Show me each line of the listing below where the word "JavaScript" appears.

━━━━━━━━━━━━━━━━

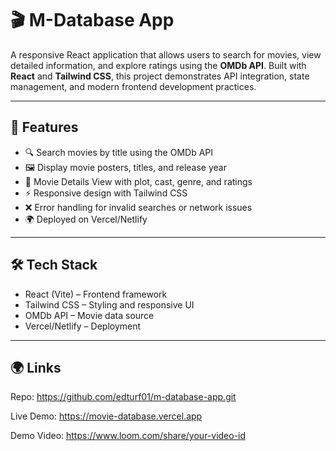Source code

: # 🎬 M-Database App  

A responsive React application that allows users to search for movies, view detailed information, and explore ratings using the **OMDb API**. Built with **React** and **Tailwind CSS**, this project demonstrates API integration, state management, and modern frontend development practices.  

---

## 🚀 Features  
- 🔍 Search movies by title using the OMDb API  
- 🖼️ Display movie posters, titles, and release year  
- 📖 Movie Details View with plot, cast, genre, and ratings  
- ⚡ Responsive design with Tailwind CSS  
- ❌ Error handling for invalid searches or network issues  
- 🌍 Deployed on Vercel/Netlify  

---

## 🛠️ Tech Stack  
- React (Vite) – Frontend framework  
- Tailwind CSS – Styling and responsive UI  
- OMDb API – Movie data source  
- Vercel/Netlify – Deployment  

---

## 🌍 Links

Repo: https://github.com/edturf01/m-database-app.git

Live Demo: https://movie-database.vercel.app

Demo Video: https://www.loom.com/share/your-video-id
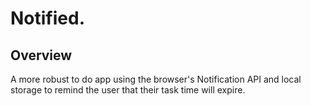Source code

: # Notified.

## Overview

A more robust to do app using the browser's Notification API and local storage to remind the user that their task time will expire.
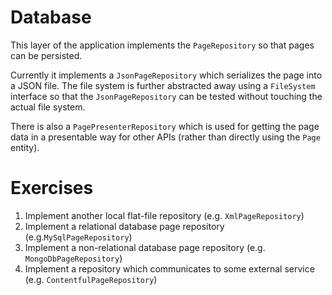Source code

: # Database
This layer of the application implements the `PageRepository` so that pages
can be persisted.

Currently it implements a `JsonPageRepository` which serializes the page into
a JSON file. The file system is further abstracted away using a `FileSystem`
interface so that the `JsonPageRepository` can be tested without touching the
actual file system.

There is also a `PagePresenterRepository` which is used for getting the page
data in a presentable way for other APIs (rather than directly using the `Page`
entity).

# Exercises
1. Implement another local flat-file repository (e.g. `XmlPageRepository`)
2. Implement a relational database page repository (e.g.`MySqlPageRepository`)
3. Implement a non-relational database page repository (e.g. `MongoDbPageRepository`)
4. Implement a repository which communicates to some external service (e.g. `ContentfulPageRepository`)
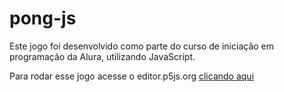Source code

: # pong-js

Este jogo foi desenvolvido como parte do curso de iniciação em programação da Alura, utilizando JavaScript.

Para rodar esse jogo acesse o editor.p5js.org [clicando aqui](https://editor.p5js.org/)
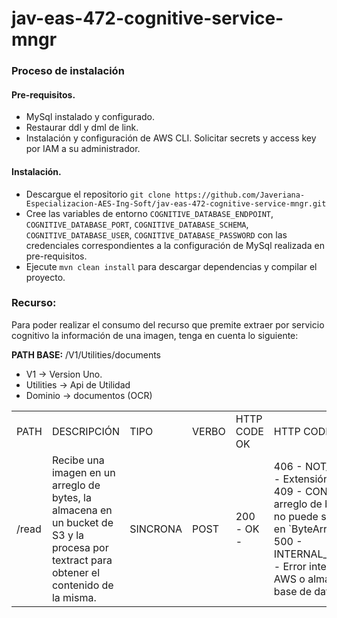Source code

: # jav-eas-472-cognitive-service-mngr

### Proceso de instalación

#### Pre-requisitos.

* MySql instalado y configurado.
* Restaurar ddl y dml de link.
* Instalación y configuración de AWS CLI. Solicitar secrets y access key por IAM a su administrador.
 
#### Instalación.

* Descargue el repositorio `git clone https://github.com/Javeriana-Especializacion-AES-Ing-Soft/jav-eas-472-cognitive-service-mngr.git`
* Cree las variables de entorno `COGNITIVE_DATABASE_ENDPOINT`, `COGNITIVE_DATABASE_PORT`, `COGNITIVE_DATABASE_SCHEMA`, `COGNITIVE_DATABASE_USER`, `COGNITIVE_DATABASE_PASSWORD` con las credenciales correspondientes a la configuración de MySql realizada en pre-requisitos.
* Ejecute `mvn clean install` para descargar dependencias y compilar el proyecto.

### Recurso:

Para poder realizar el consumo del recurso que premite extraer por servicio cognitivo la información de una imagen, tenga en cuenta lo siguiente:

**PATH BASE:** /V1/Utilities/documents
* V1 -> Version Uno.
* Utilities -> Api de Utilidad
* Dominio -> documentos (OCR)

<table>
    <tr>
        <td>PATH</td>
        <td>DESCRIPCIÓN</td>
        <td>TIPO</td>
        <td>VERBO</td>
        <td>HTTP CODE OK</td>
        <td>HTTP CODES FAILED</td>
    </tr>
    <tr>
        <td>/read</td>
        <td>Recibe una imagen en un arreglo de bytes, la almacena en un bucket de S3 y la procesa por textract para obtener el contenido de la misma.</td>
        <td>SINCRONA</td>
        <td>POST</td>
        <td>200 - OK -</td>
        <td>406 - NOT_ACCEPTABLE - Extensión invalida <br>
            409 - CONFLICT - El arreglo de bytes entrante no puede ser transformado en `ByteArrayInputStream` <br>
            500 - INTERNAL_SERVER_ERROR - Error interno (Servicios AWS o almacenamiento en base de datos)</td>
    </tr>
</table>
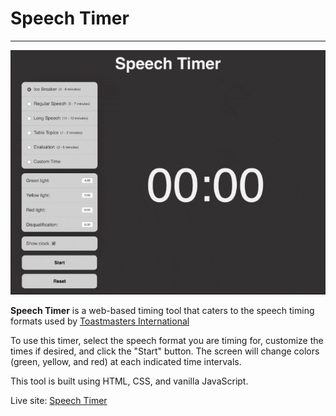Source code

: # Speech Timer
---
![](assets/img/speech-timer.gif)

**Speech Timer** is a web-based timing tool that caters to the speech timing formats used by [Toastmasters International](https://www.toastmasters.org/)

To use this timer, select the speech format you are timing for, customize the times if desired, and click the "Start" button.  The screen will change colors (green, yellow, and red) at each indicated time intervals.

This tool is built using HTML, CSS, and vanilla JavaScript.

Live site: [Speech Timer](https://paulcrescini.dev/examples/timer/)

━━━━━━━━━━━━━━━━

Answer box ::
Este jogo foi desenvolvido como parte do curso de iniciação em programação da Alura, utilizando JavaScript.
This tool is built using HTML, CSS, and vanilla JavaScript.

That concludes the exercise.